There is a remarkable convergence between the statements of the modern energy sciences and some of the myths of Hindu and Buddhist philosophers, and certain reports of scientifically sophisticated psychedelic subjects. For example, a symposium on the Rhythmic Functions of the Living Systems, published in the annals of the New York Academy of Sciences, (vol. 98, Oct. 1962), which can hardly be said to be a scientific fringe group, contains data and theoretical formulations which dwarf in complexity and imaginativeness anything that the voluminous psychedelic science fiction literature has come up with, (cf.
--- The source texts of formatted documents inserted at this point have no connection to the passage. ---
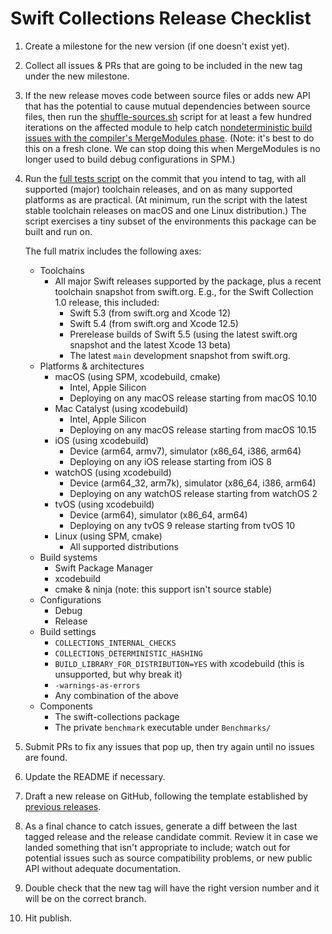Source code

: # Swift Collections Release Checklist

1. Create a milestone for the new version (if one doesn't exist yet).
2. Collect all issues & PRs that are going to be included in the new tag under the new milestone.
3. If the new release moves code between source files or adds new API that has the potential to cause mutual dependencies between source files, then run the [shuffle-sources.sh](./Utils/shuffle-sources.sh) script for at least a few hundred iterations on the affected module to help catch [nondeterministic build issues with the compiler's MergeModules phase](https://github.com/apple/swift-collections/issues/7). (Note: it's best to do this on a fresh clone. We can stop doing this when MergeModules is no longer used to build debug configurations in SPM.)
4. Run the [full tests script](./Utils/run-full-tests.sh) on the commit that you intend to tag, with all supported (major) toolchain releases, and on as many supported platforms as are practical. (At minimum, run the script with the latest stable toolchain releases on macOS and one Linux distribution.)
  The script exercises a tiny subset of the environments this package can be built and run on.
  
   The full matrix includes the following axes:

    - Toolchains
      - All major Swift releases supported by the package, plus a recent toolchain snapshot from swift.org.
        E.g., for the Swift Collection 1.0 release, this included:
        - Swift 5.3 (from swift.org and Xcode 12)
        - Swift 5.4 (from swift.org and Xcode 12.5)
        - Prerelease builds of Swift 5.5 (using the latest swift.org snapshot and the latest Xcode 13 beta)
        - The latest `main` development snapshot from swift.org.
    - Platforms & architectures
      - macOS (using SPM, xcodebuild, cmake)
          - Intel, Apple Silicon
          - Deploying on any macOS release starting from macOS 10.10
      - Mac Catalyst (using xcodebuild)
          - Intel, Apple Silicon
          - Deploying on any macOS release starting from macOS 10.15
      - iOS (using xcodebuild)
          - Device (arm64, armv7), simulator (x86_64, i386, arm64)
          - Deploying on any iOS release starting from iOS 8
      - watchOS (using xcodebuild)
          - Device (arm64_32, arm7k), simulator (x86_64, i386, arm64)
          - Deploying on any watchOS release starting from watchOS 2
      - tvOS (using xcodebuild)
          - Device (arm64), simulator (x86_64, arm64)
          - Deploying on any tvOS 9 release starting from tvOS 10
      - Linux (using SPM, cmake)
          - All supported distributions
    - Build systems
      - Swift Package Manager
      - xcodebuild
      - cmake & ninja (note: this support isn't source stable)
    - Configurations
      - Debug
      - Release
    - Build settings
      - `COLLECTIONS_INTERNAL_CHECKS`
      - `COLLECTIONS_DETERMINISTIC_HASHING`
      - `BUILD_LIBRARY_FOR_DISTRIBUTION=YES` with xcodebuild (this is unsupported, but why break it)
      - `-warnings-as-errors` 
      - Any combination of the above
    - Components
      - The swift-collections package
      - The private `benchmark` executable under `Benchmarks/`

5. Submit PRs to fix any issues that pop up, then try again until no issues are found.
6. Update the README if necessary.
7. Draft a new release on GitHub, following the template established by [previous releases](https://github.com/apple/swift-collections/releases/tag/0.0.7).
8. As a final chance to catch issues, generate a diff between the last tagged release and the release candidate commit. Review it in case we landed something that isn't appropriate to include; watch out for potential issues such as source compatibility problems, or new public API without adequate documentation.
9. Double check that the new tag will have the right version number and it will be on the correct branch.
10. Hit publish.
John J. Grebe, Time; its Breadth and Depth in Biological Rhythms).

Finally, there is the application of psychedelics, which is to some the most interesting and most important, as an aid to the in­dividual and social development of a permanently higher level of consciousness.

The possibility of neurological liberation from cul­turally imprinted game and role structures, with an attendant conscious participation in human evolution, is raised here. This last strand has links both to ancient traditions that might be called esoteric and to modern philosophers such as Pierre Teilhard de Chardin.
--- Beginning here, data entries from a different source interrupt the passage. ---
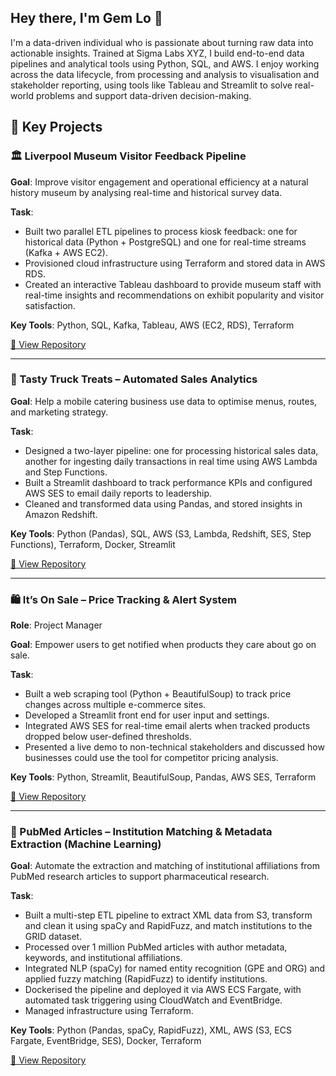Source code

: ## Hey there, I'm Gem Lo 👋

I'm a data-driven individual who is passionate about turning raw data into actionable insights. Trained at Sigma Labs XYZ, I build end-to-end data pipelines and analytical tools using Python, SQL, and AWS. I enjoy working across the data lifecycle, from processing and analysis to visualisation and stakeholder reporting, using tools like Tableau and Streamlit to solve real-world problems and support data-driven decision-making.

## 🎯 Key Projects

### 🏛 Liverpool Museum Visitor Feedback Pipeline
**Goal**: Improve visitor engagement and operational efficiency at a natural history museum by analysing real-time and historical survey data.

**Task**:
- Built two parallel ETL pipelines to process kiosk feedback: one for historical data (Python + PostgreSQL) and one for real-time streams (Kafka + AWS EC2).
- Provisioned cloud infrastructure using Terraform and stored data in AWS RDS.
- Created an interactive Tableau dashboard to provide museum staff with real-time insights and recommendations on exhibit popularity and visitor satisfaction.

**Key Tools**: Python, SQL, Kafka, Tableau, AWS (EC2, RDS), Terraform

[🔗 View Repository](https://github.com/gem09lo/Liverpool-Museum-of-Natural-History-LMNH-Project) 

---

### 🍔 Tasty Truck Treats – Automated Sales Analytics
**Goal**: Help a mobile catering business use data to optimise menus, routes, and marketing strategy.

**Task**:
- Designed a two-layer pipeline: one for processing historical sales data, another for ingesting daily transactions in real time using AWS Lambda and Step Functions.
- Built a Streamlit dashboard to track performance KPIs and configured AWS SES to email daily reports to leadership.
- Cleaned and transformed data using Pandas, and stored insights in Amazon Redshift.

**Key Tools**: Python (Pandas), SQL, AWS (S3, Lambda, Redshift, SES, Step Functions), Terraform, Docker, Streamlit

[🔗 View Repository](https://github.com/gem09lo/T3-Trucks-Project) 

---

### 🛍️ It’s On Sale – Price Tracking & Alert System
**Role**: Project Manager 

**Goal**: Empower users to get notified when products they care about go on sale.

**Task**:
- Built a web scraping tool (Python + BeautifulSoup) to track price changes across multiple e-commerce sites.
- Developed a Streamlit front end for user input and settings.
- Integrated AWS SES for real-time email alerts when tracked products dropped below user-defined thresholds.
- Presented a live demo to non-technical stakeholders and discussed how businesses could use the tool for competitor pricing analysis.

**Key Tools**: Python, Streamlit, BeautifulSoup, Pandas, AWS SES, Terraform

[🔗 View Repository](https://github.com/gem09lo/PriceSlashTrack) 

---

### 🧬 PubMed Articles – Institution Matching & Metadata Extraction (Machine Learning)
**Goal**: Automate the extraction and matching of institutional affiliations from PubMed research articles to support pharmaceutical research.

**Task**:
- Built a multi-step ETL pipeline to extract XML data from S3, transform and clean it using spaCy and RapidFuzz, and match institutions to the GRID dataset.
- Processed over 1 million PubMed articles with author metadata, keywords, and institutional affiliations.
- Integrated NLP (spaCy) for named entity recognition (GPE and ORG) and applied fuzzy matching (RapidFuzz) to identify institutions.
- Dockerised the pipeline and deployed it via AWS ECS Fargate, with automated task triggering using CloudWatch and EventBridge.
- Managed infrastructure using Terraform.

**Key Tools**: Python (Pandas, spaCy, RapidFuzz), XML, AWS (S3, ECS Fargate, EventBridge, SES), Docker, Terraform

[🔗 View Repository](https://github.com/gem09lo/PubMed-Articles)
Leary, Metzner, and Alpert's adaptation of the Tibetan Book of the Dead, The Psychedelic Experience, is one example of research in this area. Furthermore, interest in systems of developing consciousness and harmonious functioning is reflected in the increasing preoccupation on the part of many serious people with the theories and methods of G.I. Gurdjieff (presented in the previous and current issues of Psychedelic Review), who is one of the most powerful and remark­able philosophic and psychological personalities to have appeared in the western world and whose ideas and teachings promise to exert an increasing influence in the future.

Gurdjieff's teachings repre­sent perhaps the most effective way we now know of applying the insights of the psychedelic experience to everyday life, and of train­ing the human organism to be able to maintain a higher level of consciousness more permanently than the temporary drug-induced state.

Psychedelic Review will continue to present theories, data, and discussions on all of these various models and applications of psy­chedelic research in order to forestall as long as possible the prema­ture crystallization of psychedelic philosophy and methods into any one, necessarily limited, framework. Our relative ignorance of the scope of consciousness causes us to leave the question open and ourselves flexible. — R.M. & G.W.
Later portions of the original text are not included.